Exercise aim: For these records, count the lines containing the word "verified" and respond with the number alone.

Information supplied:
-=-=-

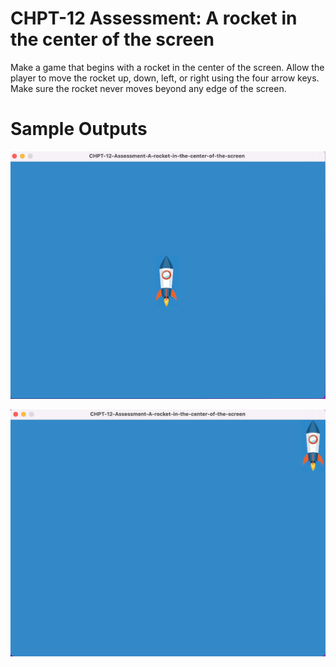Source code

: CHPT-12 Assessment: A rocket in the center of the screen
========================================================

Make a game that begins with a rocket in the center of the screen. Allow the player to move the rocket up, down, left, or right using the
four arrow keys. Make sure the rocket never moves beyond any edge of the screen.

Sample Outputs
========================================================

![Sample Output-1](https://github.com/nihathalici/Python-Crash-Course-The-Book/blob/main/Projects/Alien-Invasion-The-Game/3rd-Loop/CHPT-12-Assessment-A-rocket-in-the-center-of-the-screen/screenshots/1.png)

![Sample Output-2](https://github.com/nihathalici/Python-Crash-Course-The-Book/blob/main/Projects/Alien-Invasion-The-Game/3rd-Loop/CHPT-12-Assessment-A-rocket-in-the-center-of-the-screen/screenshots/2.png)
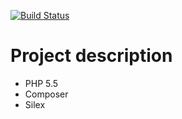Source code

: [![Build Status](https://travis-ci.org/jmgpena/cfc.svg)](https://travis-ci.org/jmgpena/cfc)

# Project description

- PHP 5.5
- Composer
- Silex

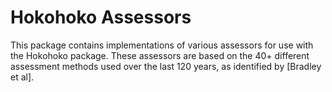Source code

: # Hokohoko Assessors

This package contains implementations of various assessors for use with the 
Hokohoko package.  These assessors are based on the 40+ different assessment
methods used over the last 120 years, as identified by [Bradley et al].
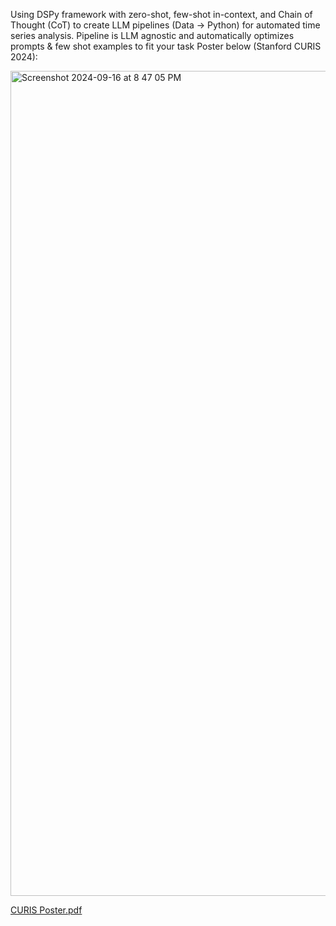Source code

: Using DSPy framework with zero-shot, few-shot in-context, and Chain of Thought (CoT) to create LLM pipelines (Data → Python) for automated time series analysis.
Pipeline is LLM agnostic and automatically optimizes prompts & few shot examples to fit your task
Poster below (Stanford CURIS 2024):

<img width="1320" alt="Screenshot 2024-09-16 at 8 47 05 PM" src="https://github.com/user-attachments/assets/a5e0f7be-4eeb-4228-b102-235af2ba0632">


[CURIS Poster.pdf](https://github.com/user-attachments/files/17022602/CURIS.Poster.pdf)
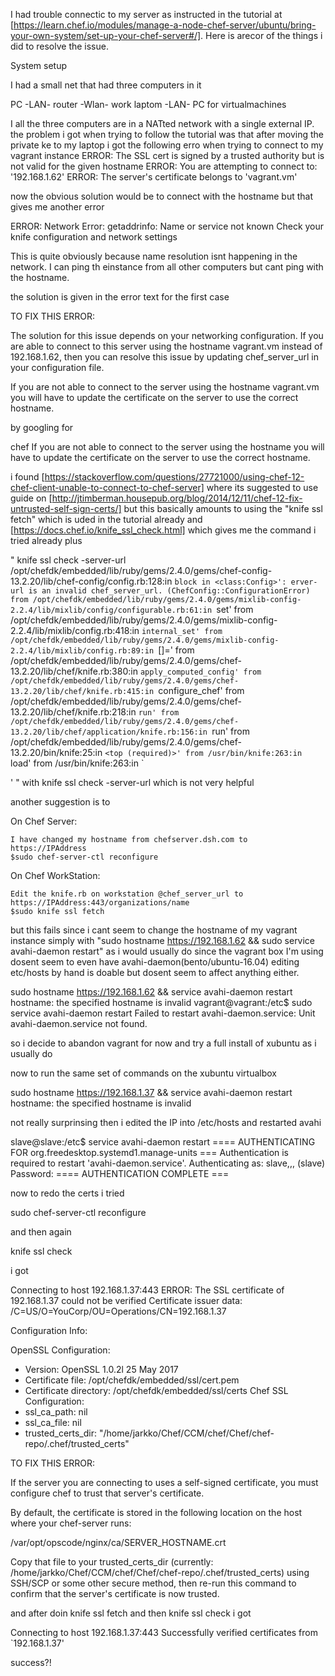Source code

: I had trouble connectic to my server as instructed in the tutorial at [https://learn.chef.io/modules/manage-a-node-chef-server/ubuntu/bring-your-own-system/set-up-your-chef-server#/]. Here is arecor of the things i did to resolve the issue.

System setup

I had a small net that had three computers in it 

PC -LAN- router -Wlan- work laptom
	-LAN-
  PC for virtualmachines

I all the three computers are in a NATted network with a single external IP. the problem i got when trying to follow the tutorial was that after moving the private ke to my laptop i got the following erro when trying to connect to my vagrant instance ERROR: The SSL cert is signed by a trusted authority but is not valid for the given hostname
ERROR: You are attempting to connect to:   '192.168.1.62'
ERROR: The server's certificate belongs to 'vagrant.vm'

now the obvious solution would be to connect with the hostname but that gives me another error

ERROR: Network Error: getaddrinfo: Name or service not known
Check your knife configuration and network settings

This is quite obviously because name resolution isnt happening in the network. I can ping th einstance from all other computers but cant ping with the hostname.

the solution is given in the error text for the first case

TO FIX THIS ERROR:

The solution for this issue depends on your networking configuration. If you
are able to connect to this server using the hostname vagrant.vm
instead of 192.168.1.62, then you can resolve this issue by updating chef_server_url
in your configuration file.

If you are not able to connect to the server using the hostname vagrant.vm
you will have to update the certificate on the server to use the correct hostname.

by googling for

chef If you are not able to connect to the server using the hostname you will have to update the certificate on the server to use the correct hostname.

i found [https://stackoverflow.com/questions/27721000/using-chef-12-chef-client-unable-to-connect-to-chef-server] where its suggested to use guide on [http://jtimberman.housepub.org/blog/2014/12/11/chef-12-fix-untrusted-self-sign-certs/] but this basically amounts to using the "knife ssl fetch" which is uded in the tutorial already and [https://docs.chef.io/knife_ssl_check.html] which gives me the command i tried already plus

 " knife ssl check -server-url
/opt/chefdk/embedded/lib/ruby/gems/2.4.0/gems/chef-config-13.2.20/lib/chef-config/config.rb:128:in `block in <class:Config>': erver-url is an invalid chef_server_url. (ChefConfig::ConfigurationError)
	from /opt/chefdk/embedded/lib/ruby/gems/2.4.0/gems/mixlib-config-2.2.4/lib/mixlib/config/configurable.rb:61:in `set'
	from /opt/chefdk/embedded/lib/ruby/gems/2.4.0/gems/mixlib-config-2.2.4/lib/mixlib/config.rb:418:in `internal_set'
	from /opt/chefdk/embedded/lib/ruby/gems/2.4.0/gems/mixlib-config-2.2.4/lib/mixlib/config.rb:89:in `[]='
	from /opt/chefdk/embedded/lib/ruby/gems/2.4.0/gems/chef-13.2.20/lib/chef/knife.rb:380:in `apply_computed_config'
	from /opt/chefdk/embedded/lib/ruby/gems/2.4.0/gems/chef-13.2.20/lib/chef/knife.rb:415:in `configure_chef'
	from /opt/chefdk/embedded/lib/ruby/gems/2.4.0/gems/chef-13.2.20/lib/chef/knife.rb:218:in `run'
	from /opt/chefdk/embedded/lib/ruby/gems/2.4.0/gems/chef-13.2.20/lib/chef/application/knife.rb:156:in `run'
	from /opt/chefdk/embedded/lib/ruby/gems/2.4.0/gems/chef-13.2.20/bin/knife:25:in `<top (required)>'
	from /usr/bin/knife:263:in `load'
	from /usr/bin/knife:263:in `<main>'
"
with knife ssl check -server-url which is not very helpful

another suggestion is to

On Chef Server:

    I have changed my hostname from chefserver.dsh.com to https://IPAddress
    $sudo chef-server-ctl reconfigure

On Chef WorkStation:

    Edit the knife.rb on workstation @chef_server_url to https://IPAddress:443/organizations/name
    $sudo knife ssl fetch


but this fails since i cant seem to change the hostname of my vagrant instance simply with "sudo hostname https://192.168.1.62 && sudo service avahi-daemon restart" as i would usually do since the vagrant box I'm using dosent seem to even have avahi-daemon(bento/ubuntu-16.04) editing etc/hosts by hand is doable but dosent seem to affect anything either. 

sudo hostname https://192.168.1.62 && service avahi-daemon restart
hostname: the specified hostname is invalid
vagrant@vagrant:/etc$ sudo service avahi-daemon restart
Failed to restart avahi-daemon.service: Unit avahi-daemon.service not found.

so i decide to abandon vagrant for now and try a full install of xubuntu as i usually do

now to run the same set of commands on the xubuntu virtualbox 

sudo hostname https://192.168.1.37 && service avahi-daemon restart
hostname: the specified hostname is invalid

not really surprinsing then i edited the IP into /etc/hosts and restarted avahi

slave@slave:/etc$ service avahi-daemon restart
==== AUTHENTICATING FOR org.freedesktop.systemd1.manage-units ===
Authentication is required to restart 'avahi-daemon.service'.
Authenticating as: slave,,, (slave)
Password: 
==== AUTHENTICATION COMPLETE ===

now to redo the certs i tried 

sudo chef-server-ctl reconfigure 

and then again 

knife ssl check

i got 

Connecting to host 192.168.1.37:443
ERROR: The SSL certificate of 192.168.1.37 could not be verified
Certificate issuer data: /C=US/O=YouCorp/OU=Operations/CN=192.168.1.37

Configuration Info:

OpenSSL Configuration:
* Version: OpenSSL 1.0.2l  25 May 2017
* Certificate file: /opt/chefdk/embedded/ssl/cert.pem
* Certificate directory: /opt/chefdk/embedded/ssl/certs
Chef SSL Configuration:
* ssl_ca_path: nil
* ssl_ca_file: nil
* trusted_certs_dir: "/home/jarkko/Chef/CCM/chef/Chef/chef-repo/.chef/trusted_certs"

TO FIX THIS ERROR:

If the server you are connecting to uses a self-signed certificate, you must
configure chef to trust that server's certificate.

By default, the certificate is stored in the following location on the host
where your chef-server runs:

  /var/opt/opscode/nginx/ca/SERVER_HOSTNAME.crt

Copy that file to your trusted_certs_dir (currently: /home/jarkko/Chef/CCM/chef/Chef/chef-repo/.chef/trusted_certs)
using SSH/SCP or some other secure method, then re-run this command to confirm
that the server's certificate is now trusted.

and after doin knife ssl fetch and then knife ssl check i got 

Connecting to host 192.168.1.37:443
Successfully verified certificates from `192.168.1.37'

success?!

-=-=-

Expected output: 2